→ Exercise requirements
Keep every line of the data below that has the string "projects" and present those lines.

== Recorded information

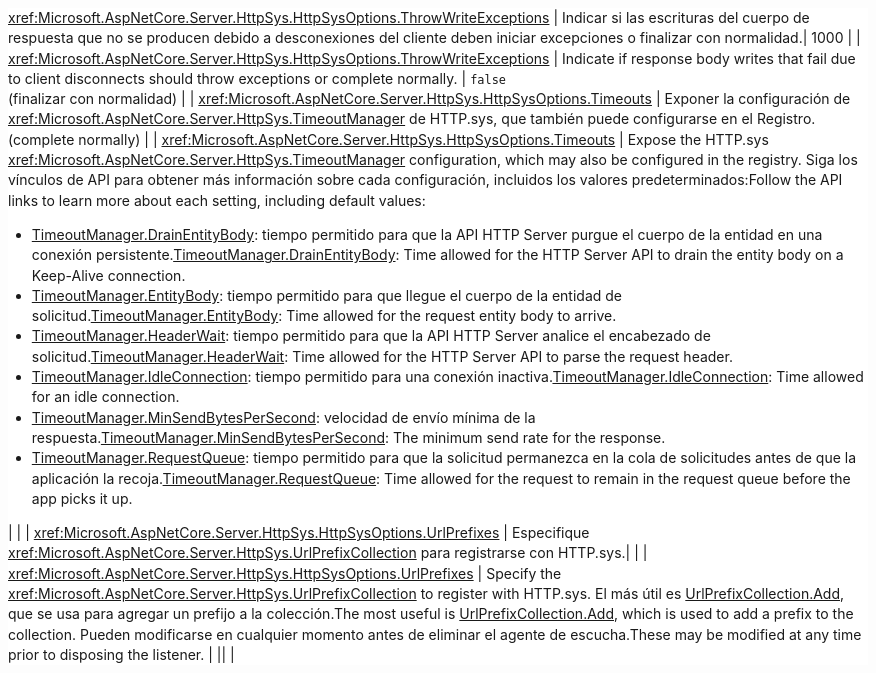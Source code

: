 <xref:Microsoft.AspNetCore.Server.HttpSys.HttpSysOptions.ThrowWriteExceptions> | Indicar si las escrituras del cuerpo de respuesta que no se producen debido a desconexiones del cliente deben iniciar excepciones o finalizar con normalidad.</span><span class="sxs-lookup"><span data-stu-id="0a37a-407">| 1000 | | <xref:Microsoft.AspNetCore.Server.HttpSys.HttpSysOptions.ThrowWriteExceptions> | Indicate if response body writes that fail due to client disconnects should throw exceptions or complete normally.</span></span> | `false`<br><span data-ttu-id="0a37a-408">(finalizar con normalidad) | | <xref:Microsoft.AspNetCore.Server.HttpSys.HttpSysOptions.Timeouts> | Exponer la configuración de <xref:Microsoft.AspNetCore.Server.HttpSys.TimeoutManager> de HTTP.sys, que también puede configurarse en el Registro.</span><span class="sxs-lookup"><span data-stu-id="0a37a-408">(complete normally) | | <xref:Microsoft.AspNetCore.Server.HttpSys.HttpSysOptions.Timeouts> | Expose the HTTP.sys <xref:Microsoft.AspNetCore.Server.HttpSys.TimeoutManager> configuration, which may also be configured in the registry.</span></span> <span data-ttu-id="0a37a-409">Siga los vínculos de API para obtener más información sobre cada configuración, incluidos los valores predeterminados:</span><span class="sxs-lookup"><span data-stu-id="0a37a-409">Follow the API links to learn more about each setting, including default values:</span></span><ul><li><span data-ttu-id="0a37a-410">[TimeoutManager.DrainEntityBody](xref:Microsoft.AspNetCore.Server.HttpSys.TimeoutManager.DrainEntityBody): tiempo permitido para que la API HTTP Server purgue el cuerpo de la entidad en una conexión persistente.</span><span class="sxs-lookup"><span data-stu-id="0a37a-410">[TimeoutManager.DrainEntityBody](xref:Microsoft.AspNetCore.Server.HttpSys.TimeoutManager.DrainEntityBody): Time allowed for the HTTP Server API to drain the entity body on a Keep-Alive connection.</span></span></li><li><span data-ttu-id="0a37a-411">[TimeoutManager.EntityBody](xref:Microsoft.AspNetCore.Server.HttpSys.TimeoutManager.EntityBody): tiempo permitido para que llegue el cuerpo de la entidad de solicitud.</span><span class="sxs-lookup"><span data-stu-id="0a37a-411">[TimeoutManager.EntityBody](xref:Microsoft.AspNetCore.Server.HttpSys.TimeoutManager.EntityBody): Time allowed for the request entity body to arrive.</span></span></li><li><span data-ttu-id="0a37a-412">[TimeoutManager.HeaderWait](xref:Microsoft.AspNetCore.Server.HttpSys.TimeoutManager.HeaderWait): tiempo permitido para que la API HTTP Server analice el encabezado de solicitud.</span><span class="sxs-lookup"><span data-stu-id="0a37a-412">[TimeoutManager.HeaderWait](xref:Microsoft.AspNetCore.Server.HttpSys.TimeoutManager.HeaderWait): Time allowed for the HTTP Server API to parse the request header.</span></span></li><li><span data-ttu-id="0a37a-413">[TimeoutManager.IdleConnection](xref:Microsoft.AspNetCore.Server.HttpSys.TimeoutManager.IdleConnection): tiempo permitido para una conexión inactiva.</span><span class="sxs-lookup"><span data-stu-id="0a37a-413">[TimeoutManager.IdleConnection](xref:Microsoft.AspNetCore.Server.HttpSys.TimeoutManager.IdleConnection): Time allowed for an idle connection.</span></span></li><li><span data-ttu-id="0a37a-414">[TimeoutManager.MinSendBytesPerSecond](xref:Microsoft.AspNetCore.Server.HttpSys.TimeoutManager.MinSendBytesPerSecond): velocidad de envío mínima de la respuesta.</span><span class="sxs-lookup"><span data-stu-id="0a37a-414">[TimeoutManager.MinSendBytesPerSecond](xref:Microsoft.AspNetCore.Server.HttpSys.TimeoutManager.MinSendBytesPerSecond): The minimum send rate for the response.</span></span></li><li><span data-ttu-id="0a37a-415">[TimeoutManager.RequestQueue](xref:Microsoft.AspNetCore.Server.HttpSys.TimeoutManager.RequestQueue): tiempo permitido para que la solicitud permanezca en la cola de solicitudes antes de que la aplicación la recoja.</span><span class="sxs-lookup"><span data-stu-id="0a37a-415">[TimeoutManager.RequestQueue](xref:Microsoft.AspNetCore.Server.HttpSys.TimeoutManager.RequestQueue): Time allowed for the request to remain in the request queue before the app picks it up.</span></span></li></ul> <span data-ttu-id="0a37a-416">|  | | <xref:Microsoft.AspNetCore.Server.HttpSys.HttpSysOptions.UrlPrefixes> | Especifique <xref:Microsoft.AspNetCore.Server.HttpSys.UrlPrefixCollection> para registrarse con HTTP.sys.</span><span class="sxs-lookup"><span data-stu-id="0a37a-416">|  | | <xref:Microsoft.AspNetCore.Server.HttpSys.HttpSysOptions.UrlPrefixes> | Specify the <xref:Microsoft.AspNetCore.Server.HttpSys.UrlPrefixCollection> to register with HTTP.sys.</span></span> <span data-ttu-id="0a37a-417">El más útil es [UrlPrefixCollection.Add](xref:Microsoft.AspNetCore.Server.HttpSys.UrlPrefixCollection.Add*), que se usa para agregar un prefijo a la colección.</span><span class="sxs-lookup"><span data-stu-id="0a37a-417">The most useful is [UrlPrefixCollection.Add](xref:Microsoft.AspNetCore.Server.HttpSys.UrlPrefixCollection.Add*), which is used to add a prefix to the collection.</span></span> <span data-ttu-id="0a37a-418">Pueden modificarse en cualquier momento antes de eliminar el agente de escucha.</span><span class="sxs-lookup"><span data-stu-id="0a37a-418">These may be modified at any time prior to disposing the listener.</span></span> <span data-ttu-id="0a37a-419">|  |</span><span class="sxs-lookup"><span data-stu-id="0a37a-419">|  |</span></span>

====
== Recorded information

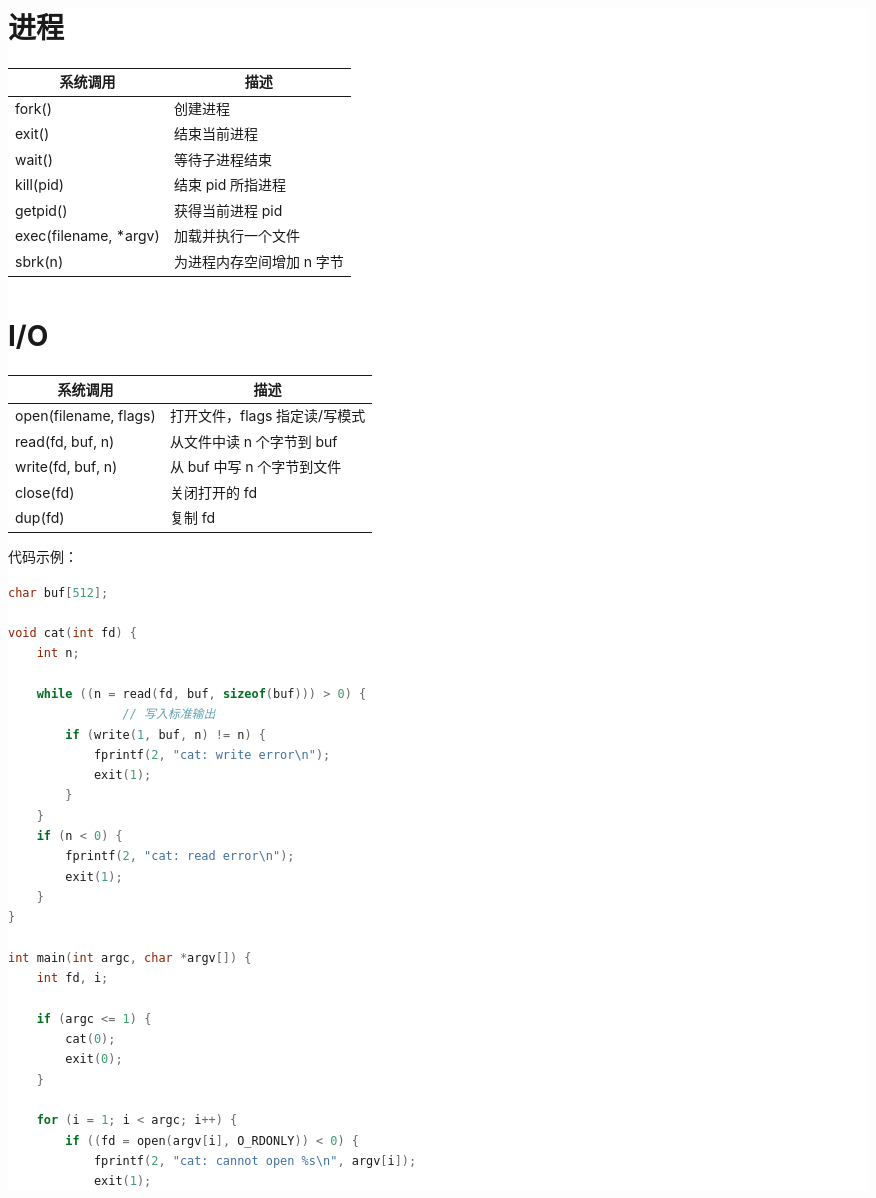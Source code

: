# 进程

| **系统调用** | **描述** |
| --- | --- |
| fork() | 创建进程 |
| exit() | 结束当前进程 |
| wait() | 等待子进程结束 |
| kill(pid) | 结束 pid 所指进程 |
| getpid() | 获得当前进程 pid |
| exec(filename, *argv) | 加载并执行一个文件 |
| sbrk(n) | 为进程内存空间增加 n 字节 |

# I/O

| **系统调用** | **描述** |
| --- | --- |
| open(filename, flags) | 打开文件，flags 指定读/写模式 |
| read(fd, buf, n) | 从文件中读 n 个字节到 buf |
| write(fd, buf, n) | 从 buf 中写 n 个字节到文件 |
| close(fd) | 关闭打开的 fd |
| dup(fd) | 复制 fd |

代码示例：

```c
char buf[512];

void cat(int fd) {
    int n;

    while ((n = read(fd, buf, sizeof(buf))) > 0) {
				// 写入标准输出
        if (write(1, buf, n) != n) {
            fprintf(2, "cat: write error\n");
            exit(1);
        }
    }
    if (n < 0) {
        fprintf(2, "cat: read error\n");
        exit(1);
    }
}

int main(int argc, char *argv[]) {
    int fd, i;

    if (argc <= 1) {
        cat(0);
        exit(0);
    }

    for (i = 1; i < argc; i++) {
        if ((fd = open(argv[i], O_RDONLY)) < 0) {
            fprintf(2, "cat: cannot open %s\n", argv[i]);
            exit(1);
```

====
== Recorded information

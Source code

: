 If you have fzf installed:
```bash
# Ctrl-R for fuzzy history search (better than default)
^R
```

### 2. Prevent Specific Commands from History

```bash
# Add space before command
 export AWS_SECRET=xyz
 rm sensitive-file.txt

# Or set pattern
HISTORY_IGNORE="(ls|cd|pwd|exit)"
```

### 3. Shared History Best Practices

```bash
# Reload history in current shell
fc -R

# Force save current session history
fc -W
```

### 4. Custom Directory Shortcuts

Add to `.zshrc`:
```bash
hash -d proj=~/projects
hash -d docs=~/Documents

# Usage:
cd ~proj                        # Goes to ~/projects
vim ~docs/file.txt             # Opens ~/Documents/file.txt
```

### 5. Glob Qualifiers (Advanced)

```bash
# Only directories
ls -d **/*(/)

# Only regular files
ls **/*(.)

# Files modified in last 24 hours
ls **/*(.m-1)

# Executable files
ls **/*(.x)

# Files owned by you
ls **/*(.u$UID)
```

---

====

→ Exercise answer
hash -d proj=~/projects
cd ~proj                        # Goes to ~/projects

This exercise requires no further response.